═════ Material supplied

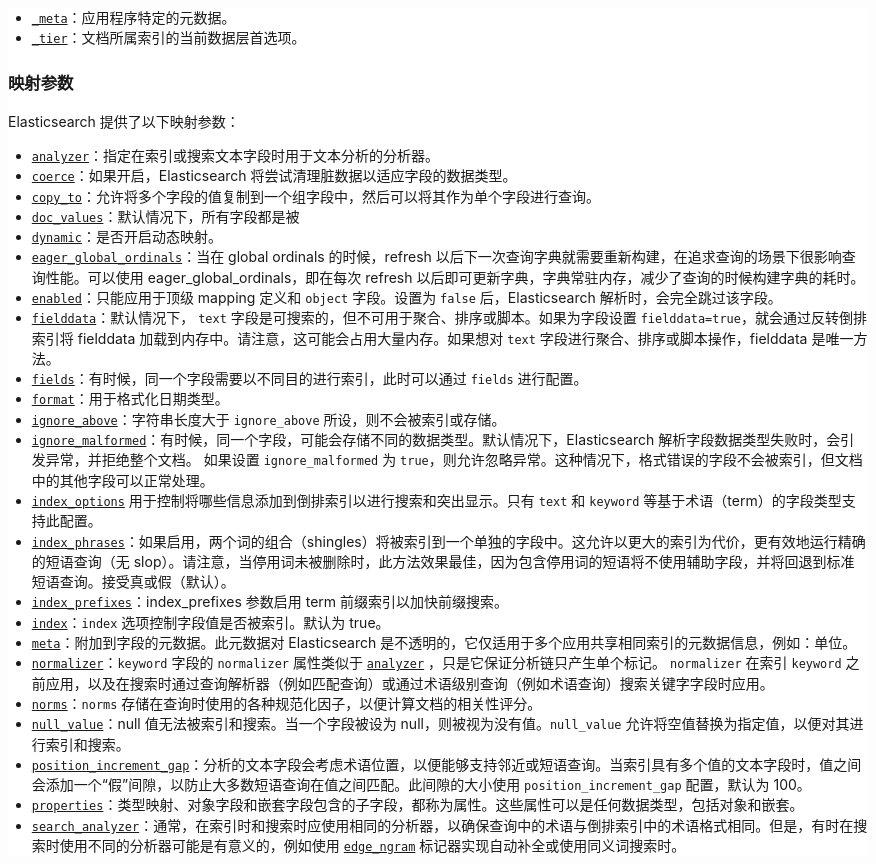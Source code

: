   - [`_meta`](https://www.elastic.co/guide/en/elasticsearch/reference/current/mapping-meta-field.html)：应用程序特定的元数据。
  - [`_tier`](https://www.elastic.co/guide/en/elasticsearch/reference/current/mapping-tier-field.html)：文档所属索引的当前数据层首选项。

### 映射参数

Elasticsearch 提供了以下映射参数：

- [`analyzer`](https://www.elastic.co/guide/en/elasticsearch/reference/current/analyzer.html)：指定在索引或搜索文本字段时用于文本分析的分析器。
- [`coerce`](https://www.elastic.co/guide/en/elasticsearch/reference/current/coerce.html)：如果开启，Elasticsearch 将尝试清理脏数据以适应字段的数据类型。
- [`copy_to`](https://www.elastic.co/guide/en/elasticsearch/reference/current/copy-to.html)：允许将多个字段的值复制到一个组字段中，然后可以将其作为单个字段进行查询。
- [`doc_values`](https://www.elastic.co/guide/en/elasticsearch/reference/current/doc-values.html)：默认情况下，所有字段都是被
- [`dynamic`](https://www.elastic.co/guide/en/elasticsearch/reference/current/dynamic.html)：是否开启动态映射。
- [`eager_global_ordinals`](https://www.elastic.co/guide/en/elasticsearch/reference/current/eager-global-ordinals.html)：当在 global ordinals 的时候，refresh 以后下一次查询字典就需要重新构建，在追求查询的场景下很影响查询性能。可以使用 eager_global_ordinals，即在每次 refresh 以后即可更新字典，字典常驻内存，减少了查询的时候构建字典的耗时。
- [`enabled`](https://www.elastic.co/guide/en/elasticsearch/reference/current/enabled.html)：只能应用于顶级 mapping 定义和 `object` 字段。设置为 `false` 后，Elasticsearch 解析时，会完全跳过该字段。
- [`fielddata`](https://www.elastic.co/guide/en/elasticsearch/reference/current/fielddata.html)：默认情况下， `text` 字段是可搜索的，但不可用于聚合、排序或脚本。如果为字段设置 `fielddata=true`，就会通过反转倒排索引将 fielddata 加载到内存中。请注意，这可能会占用大量内存。如果想对 `text` 字段进行聚合、排序或脚本操作，fielddata 是唯一方法。
- [`fields`](https://www.elastic.co/guide/en/elasticsearch/reference/current/multi-fields.html)：有时候，同一个字段需要以不同目的进行索引，此时可以通过 `fields` 进行配置。
- [`format`](https://www.elastic.co/guide/en/elasticsearch/reference/current/mapping-date-format.html)：用于格式化日期类型。
- [`ignore_above`](https://www.elastic.co/guide/en/elasticsearch/reference/current/ignore-above.html)：字符串长度大于 `ignore_above` 所设，则不会被索引或存储。
- [`ignore_malformed`](https://www.elastic.co/guide/en/elasticsearch/reference/current/ignore-malformed.html)：有时候，同一个字段，可能会存储不同的数据类型。默认情况下，Elasticsearch 解析字段数据类型失败时，会引发异常，并拒绝整个文档。 如果设置 `ignore_malformed` 为 `true`，则允许忽略异常。这种情况下，格式错误的字段不会被索引，但文档中的其他字段可以正常处理。
- [`index_options`](https://www.elastic.co/guide/en/elasticsearch/reference/current/index-options.html) 用于控制将哪些信息添加到倒排索引以进行搜索和突出显示。只有 `text` 和 `keyword` 等基于术语（term）的字段类型支持此配置。
- [`index_phrases`](https://www.elastic.co/guide/en/elasticsearch/reference/current/index-phrases.html)：如果启用，两个词的组合（shingles）将被索引到一个单独的字段中。这允许以更大的索引为代价，更有效地运行精确的短语查询（无 slop）。请注意，当停用词未被删除时，此方法效果最佳，因为包含停用词的短语将不使用辅助字段，并将回退到标准短语查询。接受真或假（默认）。
- [`index_prefixes`](https://www.elastic.co/guide/en/elasticsearch/reference/current/index-prefixes.html)：index_prefixes 参数启用 term 前缀索引以加快前缀搜索。
- [`index`](https://www.elastic.co/guide/en/elasticsearch/reference/current/mapping-index.html)：`index` 选项控制字段值是否被索引。默认为 true。
- [`meta`](https://www.elastic.co/guide/en/elasticsearch/reference/current/mapping-field-meta.html)：附加到字段的元数据。此元数据对 Elasticsearch 是不透明的，它仅适用于多个应用共享相同索引的元数据信息，例如：单位。
- [`normalizer`](https://www.elastic.co/guide/en/elasticsearch/reference/current/normalizer.html)：`keyword` 字段的 `normalizer` 属性类似于 [`analyzer`](https://www.elastic.co/guide/en/elasticsearch/reference/current/analyzer.html) ，只是它保证分析链只产生单个标记。 `normalizer` 在索引 `keyword` 之前应用，以及在搜索时通过查询解析器（例如匹配查询）或通过术语级别查询（例如术语查询）搜索关键字字段时应用。
- [`norms`](https://www.elastic.co/guide/en/elasticsearch/reference/current/norms.html)：`norms` 存储在查询时使用的各种规范化因子，以便计算文档的相关性评分。
- [`null_value`](https://www.elastic.co/guide/en/elasticsearch/reference/current/null-value.html)：null 值无法被索引和搜索。当一个字段被设为 null，则被视为没有值。`null_value` 允许将空值替换为指定值，以便对其进行索引和搜索。
- [`position_increment_gap`](https://www.elastic.co/guide/en/elasticsearch/reference/current/position-increment-gap.html)：分析的文本字段会考虑术语位置，以便能够支持邻近或短语查询。当索引具有多个值的文本字段时，值之间会添加一个“假”间隙，以防止大多数短语查询在值之间匹配。此间隙的大小使用 `position_increment_gap` 配置，默认为 100。
- [`properties`](https://www.elastic.co/guide/en/elasticsearch/reference/current/properties.html)：类型映射、对象字段和嵌套字段包含的子字段，都称为属性。这些属性可以是任何数据类型，包括对象和嵌套。
- [`search_analyzer`](https://www.elastic.co/guide/en/elasticsearch/reference/current/search-analyzer.html)：通常，在索引时和搜索时应使用相同的分析器，以确保查询中的术语与倒排索引中的术语格式相同。但是，有时在搜索时使用不同的分析器可能是有意义的，例如使用 [`edge_ngram`](https://www.elastic.co/guide/en/elasticsearch/reference/current/analysis-edgengram-tokenizer.html) 标记器实现自动补全或使用同义词搜索时。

══════════

**Exercise**
Filter the entries above and copy only the lines that hold "meta".

**Written response**
:   - [`_meta`](https://www.elastic.co/guide/en/elasticsearch/reference/current/mapping-meta-field.html)：应用程序特定的元数据。
- [`meta`](https://www.elastic.co/guide/en/elasticsearch/reference/current/mapping-field-meta.html)：附加到字段的元数据。此元数据对 Elasticsearch 是不透明的，它仅适用于多个应用共享相同索引的元数据信息，例如：单位。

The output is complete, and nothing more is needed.